## Saved data entries:
"""
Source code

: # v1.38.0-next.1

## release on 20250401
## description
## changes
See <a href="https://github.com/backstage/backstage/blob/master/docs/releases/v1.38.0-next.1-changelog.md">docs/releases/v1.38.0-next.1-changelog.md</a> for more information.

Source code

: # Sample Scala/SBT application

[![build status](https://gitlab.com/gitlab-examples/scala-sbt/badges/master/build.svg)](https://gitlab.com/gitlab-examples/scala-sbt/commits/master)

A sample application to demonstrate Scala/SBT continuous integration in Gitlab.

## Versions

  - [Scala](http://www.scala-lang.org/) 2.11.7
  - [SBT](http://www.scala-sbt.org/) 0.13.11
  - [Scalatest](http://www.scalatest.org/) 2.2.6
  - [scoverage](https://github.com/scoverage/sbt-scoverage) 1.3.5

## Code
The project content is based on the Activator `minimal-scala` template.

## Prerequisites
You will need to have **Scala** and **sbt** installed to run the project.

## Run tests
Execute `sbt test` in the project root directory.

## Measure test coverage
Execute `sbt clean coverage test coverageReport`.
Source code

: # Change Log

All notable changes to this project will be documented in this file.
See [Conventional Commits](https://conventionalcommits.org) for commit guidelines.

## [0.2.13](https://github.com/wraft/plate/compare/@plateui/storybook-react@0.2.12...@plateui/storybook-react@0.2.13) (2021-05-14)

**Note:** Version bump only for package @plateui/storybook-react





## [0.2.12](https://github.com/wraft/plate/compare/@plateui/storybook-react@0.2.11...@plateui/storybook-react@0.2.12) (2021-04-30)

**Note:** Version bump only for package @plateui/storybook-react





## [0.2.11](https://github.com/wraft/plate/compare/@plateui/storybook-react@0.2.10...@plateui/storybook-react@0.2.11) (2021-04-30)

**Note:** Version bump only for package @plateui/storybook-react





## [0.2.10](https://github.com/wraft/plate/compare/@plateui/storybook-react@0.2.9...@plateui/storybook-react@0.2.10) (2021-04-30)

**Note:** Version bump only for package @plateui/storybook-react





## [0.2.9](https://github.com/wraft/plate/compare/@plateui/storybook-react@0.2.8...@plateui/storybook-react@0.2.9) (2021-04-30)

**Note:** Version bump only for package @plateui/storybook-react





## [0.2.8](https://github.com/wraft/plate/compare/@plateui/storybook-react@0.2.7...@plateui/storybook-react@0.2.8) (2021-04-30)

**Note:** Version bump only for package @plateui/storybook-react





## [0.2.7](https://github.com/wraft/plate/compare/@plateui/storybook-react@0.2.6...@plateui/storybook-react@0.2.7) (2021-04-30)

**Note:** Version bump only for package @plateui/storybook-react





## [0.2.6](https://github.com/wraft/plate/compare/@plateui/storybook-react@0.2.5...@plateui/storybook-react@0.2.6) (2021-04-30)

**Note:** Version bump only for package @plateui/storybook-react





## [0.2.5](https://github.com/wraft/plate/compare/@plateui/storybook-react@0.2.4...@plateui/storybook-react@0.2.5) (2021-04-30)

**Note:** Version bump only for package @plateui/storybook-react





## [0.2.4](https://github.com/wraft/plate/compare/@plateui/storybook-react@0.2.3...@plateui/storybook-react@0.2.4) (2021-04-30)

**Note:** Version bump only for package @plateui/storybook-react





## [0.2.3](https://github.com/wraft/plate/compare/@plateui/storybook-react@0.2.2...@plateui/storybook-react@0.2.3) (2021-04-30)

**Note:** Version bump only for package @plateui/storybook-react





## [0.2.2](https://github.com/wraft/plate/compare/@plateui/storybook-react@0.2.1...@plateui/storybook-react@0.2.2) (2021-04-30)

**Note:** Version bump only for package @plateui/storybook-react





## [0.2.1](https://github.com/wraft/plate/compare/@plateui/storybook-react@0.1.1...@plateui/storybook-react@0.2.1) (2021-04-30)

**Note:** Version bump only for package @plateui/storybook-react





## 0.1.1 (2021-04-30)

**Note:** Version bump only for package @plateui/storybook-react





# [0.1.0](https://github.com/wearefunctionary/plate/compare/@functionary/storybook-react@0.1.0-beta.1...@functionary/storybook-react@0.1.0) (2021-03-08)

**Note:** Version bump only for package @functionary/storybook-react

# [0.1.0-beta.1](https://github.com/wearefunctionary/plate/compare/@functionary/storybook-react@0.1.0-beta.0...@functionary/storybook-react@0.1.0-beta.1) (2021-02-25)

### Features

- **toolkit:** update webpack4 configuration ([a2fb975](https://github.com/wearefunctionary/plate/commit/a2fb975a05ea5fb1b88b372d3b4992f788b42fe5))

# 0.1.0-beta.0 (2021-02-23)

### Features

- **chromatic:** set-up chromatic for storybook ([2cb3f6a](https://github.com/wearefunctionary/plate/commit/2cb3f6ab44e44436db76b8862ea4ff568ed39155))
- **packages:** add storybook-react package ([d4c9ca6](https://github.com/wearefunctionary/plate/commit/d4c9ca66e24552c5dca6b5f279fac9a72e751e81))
"""
## EXERCISE DETAILS:
Restate all of the entries exactly, please.

## COMPLETED TASK:
Source code

: # v1.38.0-next.1

## release on 20250401
## description
## changes
See <a href="https://github.com/backstage/backstage/blob/master/docs/releases/v1.38.0-next.1-changelog.md">docs/releases/v1.38.0-next.1-changelog.md</a> for more information.

Source code

: # Sample Scala/SBT application

[![build status](https://gitlab.com/gitlab-examples/scala-sbt/badges/master/build.svg)](https://gitlab.com/gitlab-examples/scala-sbt/commits/master)

A sample application to demonstrate Scala/SBT continuous integration in Gitlab.

## Versions

  - [Scala](http://www.scala-lang.org/) 2.11.7
  - [SBT](http://www.scala-sbt.org/) 0.13.11
  - [Scalatest](http://www.scalatest.org/) 2.2.6
  - [scoverage](https://github.com/scoverage/sbt-scoverage) 1.3.5

## Code
The project content is based on the Activator `minimal-scala` template.

## Prerequisites
You will need to have **Scala** and **sbt** installed to run the project.

## Run tests
Execute `sbt test` in the project root directory.

## Measure test coverage
Execute `sbt clean coverage test coverageReport`.
Source code

: # Change Log

All notable changes to this project will be documented in this file.
See [Conventional Commits](https://conventionalcommits.org) for commit guidelines.

## [0.2.13](https://github.com/wraft/plate/compare/@plateui/storybook-react@0.2.12...@plateui/storybook-react@0.2.13) (2021-05-14)

**Note:** Version bump only for package @plateui/storybook-react





## [0.2.12](https://github.com/wraft/plate/compare/@plateui/storybook-react@0.2.11...@plateui/storybook-react@0.2.12) (2021-04-30)

**Note:** Version bump only for package @plateui/storybook-react





## [0.2.11](https://github.com/wraft/plate/compare/@plateui/storybook-react@0.2.10...@plateui/storybook-react@0.2.11) (2021-04-30)

**Note:** Version bump only for package @plateui/storybook-react





## [0.2.10](https://github.com/wraft/plate/compare/@plateui/storybook-react@0.2.9...@plateui/storybook-react@0.2.10) (2021-04-30)

**Note:** Version bump only for package @plateui/storybook-react





## [0.2.9](https://github.com/wraft/plate/compare/@plateui/storybook-react@0.2.8...@plateui/storybook-react@0.2.9) (2021-04-30)

**Note:** Version bump only for package @plateui/storybook-react





## [0.2.8](https://github.com/wraft/plate/compare/@plateui/storybook-react@0.2.7...@plateui/storybook-react@0.2.8) (2021-04-30)

**Note:** Version bump only for package @plateui/storybook-react





## [0.2.7](https://github.com/wraft/plate/compare/@plateui/storybook-react@0.2.6...@plateui/storybook-react@0.2.7) (2021-04-30)

**Note:** Version bump only for package @plateui/storybook-react





## [0.2.6](https://github.com/wraft/plate/compare/@plateui/storybook-react@0.2.5...@plateui/storybook-react@0.2.6) (2021-04-30)

**Note:** Version bump only for package @plateui/storybook-react





## [0.2.5](https://github.com/wraft/plate/compare/@plateui/storybook-react@0.2.4...@plateui/storybook-react@0.2.5) (2021-04-30)

**Note:** Version bump only for package @plateui/storybook-react





## [0.2.4](https://github.com/wraft/plate/compare/@plateui/storybook-react@0.2.3...@plateui/storybook-react@0.2.4) (2021-04-30)

**Note:** Version bump only for package @plateui/storybook-react





## [0.2.3](https://github.com/wraft/plate/compare/@plateui/storybook-react@0.2.2...@plateui/storybook-react@0.2.3) (2021-04-30)

**Note:** Version bump only for package @plateui/storybook-react





## [0.2.2](https://github.com/wraft/plate/compare/@plateui/storybook-react@0.2.1...@plateui/storybook-react@0.2.2) (2021-04-30)

**Note:** Version bump only for package @plateui/storybook-react





## [0.2.1](https://github.com/wraft/plate/compare/@plateui/storybook-react@0.1.1...@plateui/storybook-react@0.2.1) (2021-04-30)

**Note:** Version bump only for package @plateui/storybook-react





## 0.1.1 (2021-04-30)

**Note:** Version bump only for package @plateui/storybook-react





# [0.1.0](https://github.com/wearefunctionary/plate/compare/@functionary/storybook-react@0.1.0-beta.1...@functionary/storybook-react@0.1.0) (2021-03-08)

**Note:** Version bump only for package @functionary/storybook-react

# [0.1.0-beta.1](https://github.com/wearefunctionary/plate/compare/@functionary/storybook-react@0.1.0-beta.0...@functionary/storybook-react@0.1.0-beta.1) (2021-02-25)

### Features

- **toolkit:** update webpack4 configuration ([a2fb975](https://github.com/wearefunctionary/plate/commit/a2fb975a05ea5fb1b88b372d3b4992f788b42fe5))

# 0.1.0-beta.0 (2021-02-23)

### Features

- **chromatic:** set-up chromatic for storybook ([2cb3f6a](https://github.com/wearefunctionary/plate/commit/2cb3f6ab44e44436db76b8862ea4ff568ed39155))
- **packages:** add storybook-react package ([d4c9ca6](https://github.com/wearefunctionary/plate/commit/d4c9ca66e24552c5dca6b5f279fac9a72e751e81))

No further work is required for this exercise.